* [PROBLEM TO SOLVE]:
Once the line containing "- 📫 How to reach me ..." is found in the data below, repeat it and every later line exactly, leaving the pictures out.

[Dataset entries]
--- START ---
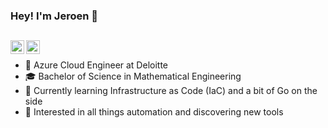 ### Hey! I'm Jeroen 👋


[<img align="left" alt="codeSTACKr | LinkedIn" width="22px" src="https://cdn.jsdelivr.net/npm/simple-icons@5.7.0/icons/linkedin.svg" />][linkedin]
[<img align="left" alt="codeSTACKr.com" width="22px" src="https://cdn.jsdelivr.net/npm/simple-icons@5.7.0/icons/hugo.svg" />][website]
---
<br />

- 💼 Azure Cloud Engineer at Deloitte
- 🎓 Bachelor of Science in Mathematical Engineering
- 🌱 Currently learning Infrastructure as Code (IaC) and a bit of Go on the side
- 🧐 Interested in all things automation and discovering new tools

<!---
**Languages and Tools:**

<code><img width="26px" src="https://raw.githubusercontent.com/github/explore/80688e429a7d4ef2fca1e82350fe8e3517d3494d/topics/visual-studio-code/visual-studio-code.png"></code>
<code><img width="26px" src="https://raw.githubusercontent.com/github/explore/5602ee10dc97f83a3bbe860e50fe657c8f6a7ec7/topics/azure/azure.png"></code>
<code><img width="26px" src="https://raw.githubusercontent.com/github/explore/5602ee10dc97f83a3bbe860e50fe657c8f6a7ec7/topics/sql-server/sql-server.png"></code>
<code><img width="26px" src="https://raw.githubusercontent.com/github/explore/5602ee10dc97f83a3bbe860e50fe657c8f6a7ec7/topics/powershell/powershell.png"></code>

Nothing to see here.. ;)
--->
[linkedin]: https://linkedin.com/in/jeroen-trimbach
[website]: https://jeroentrimbach.com
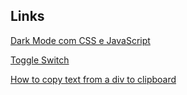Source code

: ## Links

[Dark Mode com CSS e JavaScript](https://www.youtube.com/watch?v=BvhYm0BOLvA)

[Toggle Switch](https://www.w3schools.com/howto/howto_css_switch.asp)

[How to copy text from a div to clipboard](https://stackoverflow.com/questions/36639681/how-to-copy-text-from-a-div-to-clipboard)
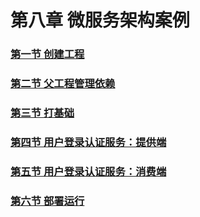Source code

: # 第八章 微服务架构案例

### [第一节 创建工程](第八章微服务架构案例/第一节%20创建工程.md)

### [第二节 父工程管理依赖](第八章微服务架构案例/第二节%20父工程管理依赖.md)

### [第三节 打基础](第八章微服务架构案例/第三节%20打基础.md)

### [第四节 用户登录认证服务：提供端](第八章微服务架构案例/第四节%20用户登录认证服务：提供端.md)

### [第五节 用户登录认证服务：消费端](第八章微服务架构案例/第五节%20用户登录认证服务：消费端.md)

### [第六节 部署运行](第八章微服务架构案例/第六节%20部署运行.md)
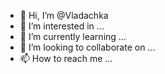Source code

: - 👋 Hi, I’m @Vladachka
- 👀 I’m interested in ...
- 🌱 I’m currently learning ...
- 💞️ I’m looking to collaborate on ...
- 📫 How to reach me ...

<!---
Vladachka/Vladachka is a ✨ special ✨ repository because its `README.md` (this file) appears on your GitHub profile.
You can click the Preview link to take a look at your changes.
--->
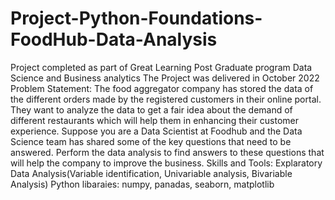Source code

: # Project-Python-Foundations-FoodHub-Data-Analysis
Project completed as part of Great Learning Post Graduate program Data Science and Business analytics
The Project was delivered in October 2022
Problem Statement: The food aggregator company has stored the data of the different orders made by the registered customers in their online portal. They want to analyze the data to get a fair idea about the demand of different restaurants which will help them in enhancing their customer experience. Suppose you are a Data Scientist at Foodhub and the Data Science team has shared some of the key questions that need to be answered. Perform the data analysis to find answers to these questions that will help the company to improve the business.
Skills and Tools: Explaratory Data Analysis(Variable identification, Univariable analysis, Bivariable Analysis)
Python libaraies: numpy, panadas, seaborn, matplotlib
--- END ---
* [TASK OUTPUT]:
- 📫 How to reach me ...

<!---
Vladachka/Vladachka is a ✨ special ✨ repository because its `README.md` (this file) appears on your GitHub profile.
You can click the Preview link to take a look at your changes.
--->
Source code

: # Project-Python-Foundations-FoodHub-Data-Analysis
Project completed as part of Great Learning Post Graduate program Data Science and Business analytics
The Project was delivered in October 2022
Problem Statement: The food aggregator company has stored the data of the different orders made by the registered customers in their online portal. They want to analyze the data to get a fair idea about the demand of different restaurants which will help them in enhancing their customer experience. Suppose you are a Data Scientist at Foodhub and the Data Science team has shared some of the key questions that need to be answered. Perform the data analysis to find answers to these questions that will help the company to improve the business.
Skills and Tools: Explaratory Data Analysis(Variable identification, Univariable analysis, Bivariable Analysis)
Python libaraies: numpy, panadas, seaborn, matplotlib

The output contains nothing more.